#### [Work instructions]
Read through the data below and state how many of its lines contain the word "post", adding nothing.

^^^^^^^^^^^^^^^^

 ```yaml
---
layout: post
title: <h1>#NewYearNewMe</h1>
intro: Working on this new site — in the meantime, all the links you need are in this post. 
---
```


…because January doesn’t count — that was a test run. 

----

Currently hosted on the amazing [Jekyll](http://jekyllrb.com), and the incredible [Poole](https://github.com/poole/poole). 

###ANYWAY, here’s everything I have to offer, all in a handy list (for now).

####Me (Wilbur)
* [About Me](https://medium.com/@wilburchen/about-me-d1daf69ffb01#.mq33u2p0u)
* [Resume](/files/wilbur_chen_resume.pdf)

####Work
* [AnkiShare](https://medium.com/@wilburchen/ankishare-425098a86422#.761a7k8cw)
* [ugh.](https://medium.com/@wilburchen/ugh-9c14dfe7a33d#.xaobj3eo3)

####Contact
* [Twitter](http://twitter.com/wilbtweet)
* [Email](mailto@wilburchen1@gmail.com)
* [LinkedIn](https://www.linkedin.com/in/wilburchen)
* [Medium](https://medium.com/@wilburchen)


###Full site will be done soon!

^^^^^^^^^^^^^^^^

#### [Completed exercise]
2